Furthermore, they show that the covariance matrix for GRFs satisfy the
Suppressor-free condition.
The paper has some nice theoretical
insights, the most interesting of which being that the covariance matrix
of GRFs is suppressor-free. The notion of how suppressors play an adverse
role in subset selection, and how the absence of suppressors enables good
performance guarantees for greedy algorithms has been studied previously,
but it was not known whether there was a general class of covariance
matrices that satisfied this condition. The authors' result that GRFs do
satisfy this condition is quite interesting, both theoretically and
practically.
It was not clear how novel the Sigma-Optimality
criteria is, given that it seems to have been proposed before in an Active
Surveying context. But I liked the fact that the authors analyzed this
optimization problem rigorously, and provide approximation guarantees
using submodularity.
On the other hand, I think the paper could
improve in its writing - there were a few places where it was technically
imprecise (though these do not affect correctness of their analysis)
-I found it annoying that the paper was imprecise in distinguishing
between minimization and maximization versions of the problem, and kept
switching back and forth. The greedy multiplicative performance guarantees
and submodularity of the objective are only for the maximization
objective, whereas the paper seemed to suggest several times that it
worked for the minimization objective (eg. beginning of section 2.3).

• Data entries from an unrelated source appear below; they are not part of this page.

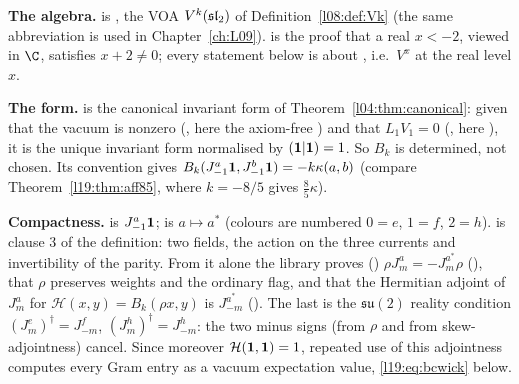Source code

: \begin{dictionary}
\textbf{The algebra.}  is , the VOA $V^k(\lnineteensl)$ of
Definition~\ref{l08:def:Vk} (the same abbreviation is used in Chapter~\ref{ch:L09}). 
is the proof that a real $x<-2$, viewed in $\C$, satisfies $x+2\ne0$; every statement below is about
, i.e.\ $V^x$ at the real level $x$.

\textbf{The form.}  is the canonical invariant form of
Theorem~\ref{l04:thm:canonical}: given that the vacuum is nonzero (, here the axiom-free
) and that $L_1V_1 = 0$ (, here ), it is the unique
invariant form normalised by $(\lnineteenvac|\lnineteenvac) = 1$. So $B_k$ is determined, not chosen. Its
convention gives $B_k(J^a_{-1}\lnineteenvac,J^b_{-1}\lnineteenvac) = -k\kappa(a,b)$ (compare
Theorem~\ref{l19:thm:aff85}, where $k = -8/5$ gives $\tfrac85\kappa$).

\textbf{Compactness.}  is $J^a_{-1}\lnineteenvac$;  is $a\mapsto a^*$
(colours are numbered $0 = e$, $1 = f$, $2 = h$).  is clause 3 of the definition:
two fields, the action on the three currents and invertibility of the parity. From it alone the library proves
() $\rho J^a_m = -J^{a^*}_m\rho$ (), that $\rho$ preserves weights
and the ordinary flag, and that the Hermitian adjoint of $J^a_m$ for $\mathcal H(x,y) = B_k(\rho x,y)$ is $J^{a^*}_{-m}$
(). The last is the $\mathfrak{su}(2)$ reality condition $(J^e_m)^\dagger = J^f_{-m}$,
$(J^h_m)^\dagger = J^h_{-m}$: the two minus signs (from $\rho$ and from skew-adjointness) cancel. Since moreover
$\mathcal H(\lnineteenvac,\lnineteenvac) = 1$, repeated use of this adjointness computes every Gram entry as a vacuum expectation
value, \eqref{l19:eq:bcwick} below.


\end{dictionary}
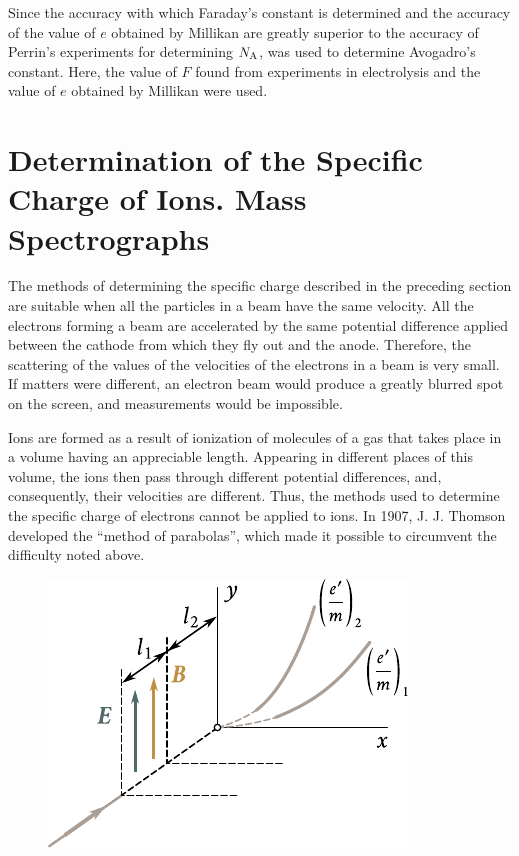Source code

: Since the accuracy with which Faraday's constant is determined and the accuracy of the value of $e$ obtained by Millikan are greatly superior to the accuracy of Perrin's experiments for determining $N_{\text{A}}$,  was used to determine Avogadro's constant.
Here, the value of $F$ found from experiments in electrolysis and the value of $e$ obtained by Millikan were used.

\section{Determination of the Specific Charge of Ions. Mass Spectrographs}\label{sec:10_4}

The methods of determining the specific charge described in the preceding section are suitable when all the particles in a beam have the same velocity.
All the electrons forming a beam are accelerated by the same potential difference applied between the cathode from which they fly out and the anode.
Therefore, the scattering of the values of the velocities of the electrons in a beam is very small.
If matters were different, an electron beam would produce a greatly blurred spot on the screen, and measurements would be impossible.

Ions are formed as a result of ionization of molecules of a gas that takes place in a volume having an appreciable length.
Appearing in different places of this volume, the
ions then pass through different potential differences, and, consequently, their velocities are different.
Thus, the methods used to determine the specific charge of electrons cannot be applied to ions.
In 1907, J. J. Thomson developed the ``method of parabolas'', which made it possible to circumvent the
difficulty noted above.

\begin{figure}[t]
	\begin{center}
		\includegraphics[scale=1]{figures/ch_10/fig_10_9.pdf}
		\caption[]{}
		\label{fig:10_9}
	\end{center}
	\vspace{-0.8cm}
\end{figure}

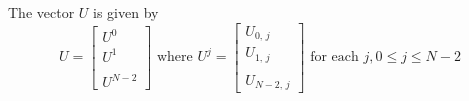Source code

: The vector $U$ is given by 
\[U = \begin{bmatrix} U^0 \\ U^1 \\ \\ U^{N-2} \end{bmatrix} \text{ where } U^j = 
\begin{bmatrix} U_{0,\,j} \\ U_{1,\,j} \\ \\ U_{N-2,\,j} \end{bmatrix} \text{ for each } j, 0\leq j \leq N-2\]



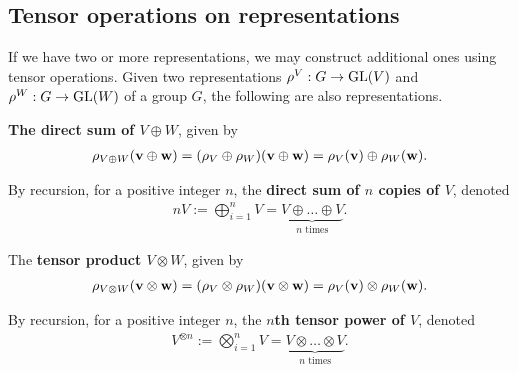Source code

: \subsection{Tensor operations on representations}\label{sect:tensorrepr}

If we have two or more representations, we may construct additional ones using tensor operations. Given two representations $\rho^V: G \rightarrow \text{GL}(V)$ and $\rho^W: G \rightarrow \text{GL}(W)$ of a group $G$, the following are also representations.

\textbf{The direct sum of $V \oplus W$}, given by 
\begin{align*}
	\rho_{V \oplus W}(\mathbf{v} \oplus \mathbf{w}) = (\rho_V \oplus \rho_W)(\mathbf{v} \oplus \mathbf{w}) = \rho_V(\mathbf{v}) \oplus \rho_W(\mathbf{w}).
\end{align*}

By recursion, for a positive integer $n$, the \textbf{direct sum of $n$ copies of $V$}, denoted
\begin{align*}
	nV := \bigoplus_{i=1}^n V = \underset{\text{$n$ times}}{\underbrace{V \oplus \dots \oplus V}}.
\end{align*}

The \textbf{tensor product $V \otimes W$}, given by
\begin{align*}
	\rho_{V \otimes W}(\mathbf{v} \otimes \mathbf{w}) = (\rho_V \otimes \rho_W)(\mathbf{v} \otimes \mathbf{w}) = \rho_V(\mathbf{v}) \otimes \rho_W(\mathbf{w}).
\end{align*}

By recursion, for a positive integer $n$, the \textbf{$n$th tensor power of $V$}, denoted
\begin{align*}
	V^{\otimes n} := \bigotimes_{i=1}^n V = \underset{\text{$n$ times}}{\underbrace{V \otimes \dots \otimes V}}.
\end{align*}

-In the first para of page 4, calculating the global optimum is not
intractable because of submodularity, and a greedy-solution is not
"required". -In the last para of page 4, the suppressor-free property
does not "prove" 2.3 (2.3 is just a definition) -The proper citation
for the greedy bound for submodular-maximization is [Nemhauser et al
1978], not Streeter and Golovin.
Regarding the experiments
section, it is very surprising that the Mutual-Information criteria
performs even worse than Random.
Q2: Please
summarize your review in 1-2 sentences
The authors analyze two active-learning criteria for
GRFs and show performance bounds of greedy algorithms using submodularity
of the objectives. They also show that GRFs obey the supressor-free
condition. Overall it is a nice paper, and has useful theoretical
contributions - though it should fix the imprecise notation/sentences
mentioned above.
Q1:Author
rebuttal: Please respond to any concerns raised in the reviews. There are
no constraints on how you want to argue your case, except for the fact
that your text should be limited to a maximum of 6000 characters. Note
however that reviewers and area chairs are very busy and may not read long
vague rebuttals. It is in your own interest to be concise and to the
point.
We thank every reviewer for their thorough
understanding of our paper and very helpful comments.
Reviewers 2
and 4 pointed out a few cases where the manuscript makes technically
imprecise comments with regards to the properties of submodularity (e.g.,
that a greedy approach is "required"); we thank the reviewers for their
careful notes and will edit the paper accordingly. We will emphasize that
the near-optimality we prove is only for the surrogate loss. We will also
replace the Streeter/Golovin citation with the more appropriate Nemhauser,
et al citation.
We will cite the (Garnett et al 2012) paper
earlier and make the link to that paper clearer from the beginning. To
summarize, in that work, what we call Sigma optimality (there was no name
given previously) was used in the specific context of active surveying.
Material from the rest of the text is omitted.